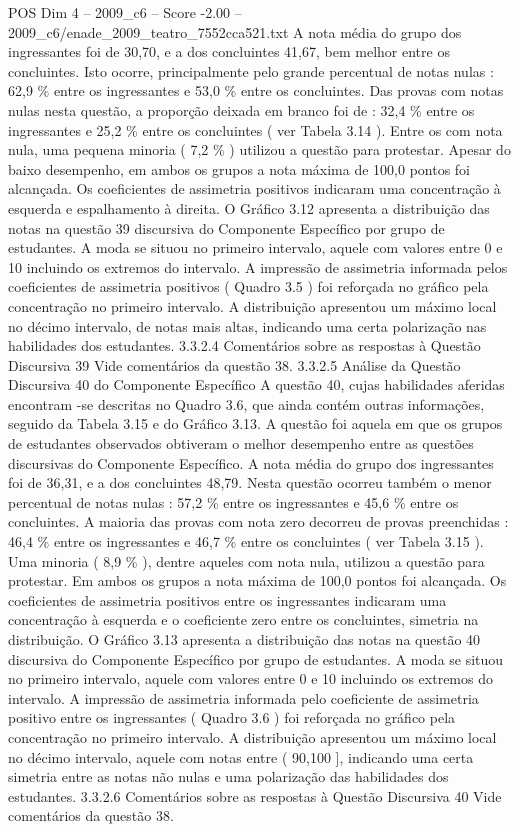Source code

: \begin{textsample}{POS Dim 4 – 2009\_c6 – Score -2.00 – 2009\_c6/enade\_2009\_teatro\_7552cca521.txt}
A nota média do grupo dos ingressantes foi de 30,70, e a dos concluintes 41,67, bem melhor entre os concluintes.
Isto ocorre, principalmente pelo grande percentual de notas nulas : 62,9 \% entre os ingressantes e 53,0 \% entre os concluintes.
Das provas com notas nulas nesta questão, a proporção deixada em branco foi de : 32,4 \% entre os ingressantes e 25,2 \% entre os concluintes ( ver Tabela 3.14 ).
Entre os com nota nula, uma pequena minoria ( 7,2 \% ) utilizou a questão para protestar.
Apesar do baixo desempenho, em ambos os grupos a nota máxima de 100,0 pontos foi alcançada.
Os coeficientes de assimetria positivos indicaram uma concentração à esquerda e espalhamento à direita.
O Gráfico 3.12 apresenta a distribuição das notas na questão 39 discursiva do Componente Específico por grupo de estudantes.
A moda se situou no primeiro intervalo, aquele com valores entre 0 e 10 incluindo os extremos do intervalo.
A impressão de assimetria informada pelos coeficientes de assimetria positivos ( Quadro 3.5 ) foi reforçada no gráfico pela concentração no primeiro intervalo.
A distribuição apresentou um máximo local no décimo intervalo, de notas mais altas, indicando uma certa polarização nas habilidades dos estudantes. 3.3.2.4 Comentários sobre as respostas à Questão Discursiva 39 Vide comentários da questão 38. 3.3.2.5 Análise da Questão Discursiva 40 do Componente Específico A questão 40, cujas habilidades aferidas encontram -se descritas no Quadro 3.6, que ainda contém outras informações, seguido da Tabela 3.15 e do Gráfico 3.13.
A questão foi aquela em que os grupos de estudantes observados obtiveram o melhor desempenho entre as questões discursivas do Componente Específico.
A nota média do grupo dos ingressantes foi de 36,31, e a dos concluintes 48,79.
Nesta questão ocorreu também o menor percentual de notas nulas : 57,2 \% entre os ingressantes e 45,6 \% entre os concluintes.
A maioria das provas com nota zero decorreu de provas preenchidas : 46,4 \% entre os ingressantes e 46,7 \% entre os concluintes ( ver Tabela 3.15 ).
Uma minoria ( 8,9 \% ), dentre aqueles com nota nula, utilizou a questão para protestar.
Em ambos os grupos a nota máxima de 100,0 pontos foi alcançada.
Os coeficientes de assimetria positivos entre os ingressantes indicaram uma concentração à esquerda e o coeficiente zero entre os concluintes, simetria na distribuição.
O Gráfico 3.13 apresenta a distribuição das notas na questão 40 discursiva do Componente Específico por grupo de estudantes.
A moda se situou no primeiro intervalo, aquele com valores entre 0 e 10 incluindo os extremos do intervalo.
A impressão de assimetria informada pelo coeficiente de assimetria positivo entre os ingressantes ( Quadro 3.6 ) foi reforçada no gráfico pela concentração no primeiro intervalo.
A distribuição apresentou um máximo local no décimo intervalo, aquele com notas entre ( 90,100 ], indicando uma certa simetria entre as notas não nulas e uma polarização das habilidades dos estudantes. 3.3.2.6 Comentários sobre as respostas à Questão Discursiva 40 Vide comentários da questão 38.

\end{textsample}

------------------------------------------------------------

Task item: Print the records again exactly. Skip every picture.

Written response:
Source code

: \begin{textsample}{POS Dim 4 – 2009\_c6 – Score -2.00 – 2009\_c6/enade\_2009\_teatro\_7552cca521.txt}
A nota média do grupo dos ingressantes foi de 30,70, e a dos concluintes 41,67, bem melhor entre os concluintes.
Isto ocorre, principalmente pelo grande percentual de notas nulas : 62,9 \% entre os ingressantes e 53,0 \% entre os concluintes.
Das provas com notas nulas nesta questão, a proporção deixada em branco foi de : 32,4 \% entre os ingressantes e 25,2 \% entre os concluintes ( ver Tabela 3.14 ).
Entre os com nota nula, uma pequena minoria ( 7,2 \% ) utilizou a questão para protestar.
Apesar do baixo desempenho, em ambos os grupos a nota máxima de 100,0 pontos foi alcançada.
Os coeficientes de assimetria positivos indicaram uma concentração à esquerda e espalhamento à direita.
O Gráfico 3.12 apresenta a distribuição das notas na questão 39 discursiva do Componente Específico por grupo de estudantes.
A moda se situou no primeiro intervalo, aquele com valores entre 0 e 10 incluindo os extremos do intervalo.
A impressão de assimetria informada pelos coeficientes de assimetria positivos ( Quadro 3.5 ) foi reforçada no gráfico pela concentração no primeiro intervalo.
A distribuição apresentou um máximo local no décimo intervalo, de notas mais altas, indicando uma certa polarização nas habilidades dos estudantes. 3.3.2.4 Comentários sobre as respostas à Questão Discursiva 39 Vide comentários da questão 38. 3.3.2.5 Análise da Questão Discursiva 40 do Componente Específico A questão 40, cujas habilidades aferidas encontram -se descritas no Quadro 3.6, que ainda contém outras informações, seguido da Tabela 3.15 e do Gráfico 3.13.
A questão foi aquela em que os grupos de estudantes observados obtiveram o melhor desempenho entre as questões discursivas do Componente Específico.
A nota média do grupo dos ingressantes foi de 36,31, e a dos concluintes 48,79.
Nesta questão ocorreu também o menor percentual de notas nulas : 57,2 \% entre os ingressantes e 45,6 \% entre os concluintes.
A maioria das provas com nota zero decorreu de provas preenchidas : 46,4 \% entre os ingressantes e 46,7 \% entre os concluintes ( ver Tabela 3.15 ).
Uma minoria ( 8,9 \% ), dentre aqueles com nota nula, utilizou a questão para protestar.
Em ambos os grupos a nota máxima de 100,0 pontos foi alcançada.
Os coeficientes de assimetria positivos entre os ingressantes indicaram uma concentração à esquerda e o coeficiente zero entre os concluintes, simetria na distribuição.
O Gráfico 3.13 apresenta a distribuição das notas na questão 40 discursiva do Componente Específico por grupo de estudantes.
A moda se situou no primeiro intervalo, aquele com valores entre 0 e 10 incluindo os extremos do intervalo.
A impressão de assimetria informada pelo coeficiente de assimetria positivo entre os ingressantes ( Quadro 3.6 ) foi reforçada no gráfico pela concentração no primeiro intervalo.
A distribuição apresentou um máximo local no décimo intervalo, aquele com notas entre ( 90,100 ], indicando uma certa simetria entre as notas não nulas e uma polarização das habilidades dos estudantes. 3.3.2.6 Comentários sobre as respostas à Questão Discursiva 40 Vide comentários da questão 38.

\end{textsample}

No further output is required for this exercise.